2. If at a point, number of active primaries on a segment was higher than the default number of primaries and gp_vmem_protect_limit is configured using a multiplication factor ~ .9 , the segment server will be limited in memory and might not be able to allocate required gp_vmem_protect_limit to the segments due to the temporary activation of some primaries ( for eg.s some of the primaries failed and mirrors is now acting as primaries on the server )
You can verify the gp_segment_configuration and gp_configuration_history to review the status of segments around the time of OOM.
select * from gp_segment_configuration where role<>preferred_role;
In this case, OOM will be expected and the immediate resolution will be to recover the segments and bring the segments to their preferred role.
If the servers have high memory modules, ex. 126 GB, 256 GB, 512 MB RAM or higher, one can revisit the value of gp_vmem_protect_limit to accommodate such situations.
3. Verify if there are other (non-GPDB processes) running on the master/segment server. It can happen that there are many memory consuming processes, ex, java processes, etc. which might have taken up the memory causing GPDB queries to fail. However, one will not be able to comment if there was anything else running around the time when OOM failures were observed since it's not recorded in logs, but the users who administer the system might have information on it, else monitoring needs to be scheduled.
You can use "ps/top" commands to verify the process occupying high memory. Example commands
ps -eo pid,pmem,rss,vsz,cmd --sort=vsz
top (then) F (then) > q (then) -> Enter (It will sort the output based on RSS memory utilization in descending order)
4. Verify using "sar -r" output the amount of memory free around the time OOM is reported. However, since the samples for sar memory are taken every 10 min, it may not have been captured if the memory consumption went high momentarily in between the sample.

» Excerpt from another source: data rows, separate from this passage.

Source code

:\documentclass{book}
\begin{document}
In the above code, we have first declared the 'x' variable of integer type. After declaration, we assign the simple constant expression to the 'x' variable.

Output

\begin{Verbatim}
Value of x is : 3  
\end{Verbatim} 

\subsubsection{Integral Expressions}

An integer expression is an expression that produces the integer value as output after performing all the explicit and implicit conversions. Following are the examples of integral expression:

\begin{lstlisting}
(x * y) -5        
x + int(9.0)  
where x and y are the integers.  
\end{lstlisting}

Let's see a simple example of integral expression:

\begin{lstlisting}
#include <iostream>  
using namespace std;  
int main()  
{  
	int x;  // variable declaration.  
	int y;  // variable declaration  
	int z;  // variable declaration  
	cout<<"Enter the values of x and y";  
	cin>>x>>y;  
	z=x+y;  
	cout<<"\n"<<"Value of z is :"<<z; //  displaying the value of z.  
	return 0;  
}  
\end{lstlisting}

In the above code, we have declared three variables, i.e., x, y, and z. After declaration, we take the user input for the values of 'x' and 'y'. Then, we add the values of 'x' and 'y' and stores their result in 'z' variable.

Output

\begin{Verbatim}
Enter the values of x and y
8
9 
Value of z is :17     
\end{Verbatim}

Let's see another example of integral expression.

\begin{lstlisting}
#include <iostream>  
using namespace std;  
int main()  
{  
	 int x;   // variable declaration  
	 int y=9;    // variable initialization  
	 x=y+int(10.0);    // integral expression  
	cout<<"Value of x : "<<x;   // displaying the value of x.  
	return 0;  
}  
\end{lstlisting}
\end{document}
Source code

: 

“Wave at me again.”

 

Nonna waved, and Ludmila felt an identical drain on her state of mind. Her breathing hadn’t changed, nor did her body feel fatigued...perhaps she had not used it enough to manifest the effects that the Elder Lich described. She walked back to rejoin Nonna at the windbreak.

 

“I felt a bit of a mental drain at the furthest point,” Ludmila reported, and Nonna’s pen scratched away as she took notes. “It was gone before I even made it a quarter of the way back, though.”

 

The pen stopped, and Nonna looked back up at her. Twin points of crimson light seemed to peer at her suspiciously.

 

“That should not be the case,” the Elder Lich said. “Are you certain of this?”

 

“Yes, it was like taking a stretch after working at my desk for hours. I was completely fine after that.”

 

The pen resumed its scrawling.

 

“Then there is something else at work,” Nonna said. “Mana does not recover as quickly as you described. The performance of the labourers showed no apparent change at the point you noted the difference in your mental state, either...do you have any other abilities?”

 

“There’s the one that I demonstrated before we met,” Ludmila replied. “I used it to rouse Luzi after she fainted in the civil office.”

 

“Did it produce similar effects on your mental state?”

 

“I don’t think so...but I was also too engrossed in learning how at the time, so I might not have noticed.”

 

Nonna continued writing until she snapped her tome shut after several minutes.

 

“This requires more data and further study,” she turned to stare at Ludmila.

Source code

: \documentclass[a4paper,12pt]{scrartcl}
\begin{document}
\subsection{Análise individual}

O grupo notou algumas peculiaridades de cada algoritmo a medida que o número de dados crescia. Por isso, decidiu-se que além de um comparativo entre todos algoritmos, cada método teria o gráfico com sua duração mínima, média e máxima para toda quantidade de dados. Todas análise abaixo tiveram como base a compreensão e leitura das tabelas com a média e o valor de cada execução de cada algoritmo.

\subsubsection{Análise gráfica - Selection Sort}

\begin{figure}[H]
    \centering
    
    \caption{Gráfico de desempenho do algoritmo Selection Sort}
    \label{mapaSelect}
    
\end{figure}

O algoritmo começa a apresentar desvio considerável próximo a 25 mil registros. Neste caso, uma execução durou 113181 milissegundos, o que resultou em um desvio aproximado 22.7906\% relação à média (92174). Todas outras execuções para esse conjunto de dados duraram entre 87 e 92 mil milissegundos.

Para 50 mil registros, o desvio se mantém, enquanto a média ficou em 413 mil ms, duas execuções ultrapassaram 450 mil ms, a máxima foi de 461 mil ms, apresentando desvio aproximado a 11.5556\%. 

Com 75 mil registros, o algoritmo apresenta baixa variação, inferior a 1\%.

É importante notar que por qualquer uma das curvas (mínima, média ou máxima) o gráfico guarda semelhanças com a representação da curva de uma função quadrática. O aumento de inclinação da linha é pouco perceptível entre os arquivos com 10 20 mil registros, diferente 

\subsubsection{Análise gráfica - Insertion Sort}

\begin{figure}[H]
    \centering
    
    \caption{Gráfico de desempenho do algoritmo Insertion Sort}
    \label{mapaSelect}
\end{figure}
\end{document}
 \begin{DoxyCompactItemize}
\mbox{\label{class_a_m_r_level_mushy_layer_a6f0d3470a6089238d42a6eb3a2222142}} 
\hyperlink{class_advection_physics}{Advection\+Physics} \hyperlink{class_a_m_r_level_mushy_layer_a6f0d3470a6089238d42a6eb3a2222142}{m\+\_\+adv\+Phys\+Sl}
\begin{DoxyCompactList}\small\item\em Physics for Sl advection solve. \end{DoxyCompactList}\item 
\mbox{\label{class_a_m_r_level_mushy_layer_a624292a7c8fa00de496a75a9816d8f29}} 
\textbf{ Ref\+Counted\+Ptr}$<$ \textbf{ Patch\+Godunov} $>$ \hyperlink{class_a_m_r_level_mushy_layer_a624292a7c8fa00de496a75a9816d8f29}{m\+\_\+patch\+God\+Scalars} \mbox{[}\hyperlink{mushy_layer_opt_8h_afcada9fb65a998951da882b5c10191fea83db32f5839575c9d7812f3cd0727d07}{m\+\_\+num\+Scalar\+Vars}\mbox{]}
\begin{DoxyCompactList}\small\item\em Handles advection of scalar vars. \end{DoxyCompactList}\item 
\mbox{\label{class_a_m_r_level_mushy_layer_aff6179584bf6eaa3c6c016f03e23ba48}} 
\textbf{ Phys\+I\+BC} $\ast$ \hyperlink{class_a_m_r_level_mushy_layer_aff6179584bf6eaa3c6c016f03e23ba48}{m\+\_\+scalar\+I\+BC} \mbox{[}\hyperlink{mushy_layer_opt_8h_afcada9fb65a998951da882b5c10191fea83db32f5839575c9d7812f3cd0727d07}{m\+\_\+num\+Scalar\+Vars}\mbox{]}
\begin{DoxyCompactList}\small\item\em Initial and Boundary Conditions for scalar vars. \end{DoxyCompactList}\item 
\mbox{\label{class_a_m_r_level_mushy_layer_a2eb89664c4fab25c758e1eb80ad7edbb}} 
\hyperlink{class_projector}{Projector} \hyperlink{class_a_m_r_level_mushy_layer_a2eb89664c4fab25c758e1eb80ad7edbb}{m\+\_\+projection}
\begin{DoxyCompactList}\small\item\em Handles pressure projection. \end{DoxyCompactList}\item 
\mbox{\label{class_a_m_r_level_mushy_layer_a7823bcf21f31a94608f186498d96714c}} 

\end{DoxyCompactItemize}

sar -r -f /var/log/sa/saXX (where XX is the date, by default sar creates a file under /var/log/sa using the date ex. sar05, sar06, etc. You may be able to see files for the last 1 month).
The output will be similar to
12:00:01 AM kbmemfree kbmemused %memused kbbuffers kbcached kbcommit %commit 12:10:01 AM 33650484 32235996 48.93 207844 25584116 11850416 11.92
In the above output, kbmemfree is the amount of memory free in kb at 12.10.01 AM. This output does not consider SWAP space.
Based on the analysis, there could be the below possible paths
- There were some badly written queries which required tuning or updated statistics were not there. In this case, after applying Greenplum best practices the query should run successfully.
- There are other non-GPDB processes running on the system. In this case, the only option is to move those processes to some other servers and not have them co-located with the segments, or if there is a possibility to restrict the memory usage for those processes a limit must be imposed. Also, calculation of gp_vmem_protect_limit needs to be revisited.
- For some queries which are identified as having high memory usage based on the results of mem_watcher, gp_vmem_protect_limit is not respected as there are some unaccounted processes during query processing which are causing OS memory due to consumed and resulting in OOM. In this case, the issue should be reported to support.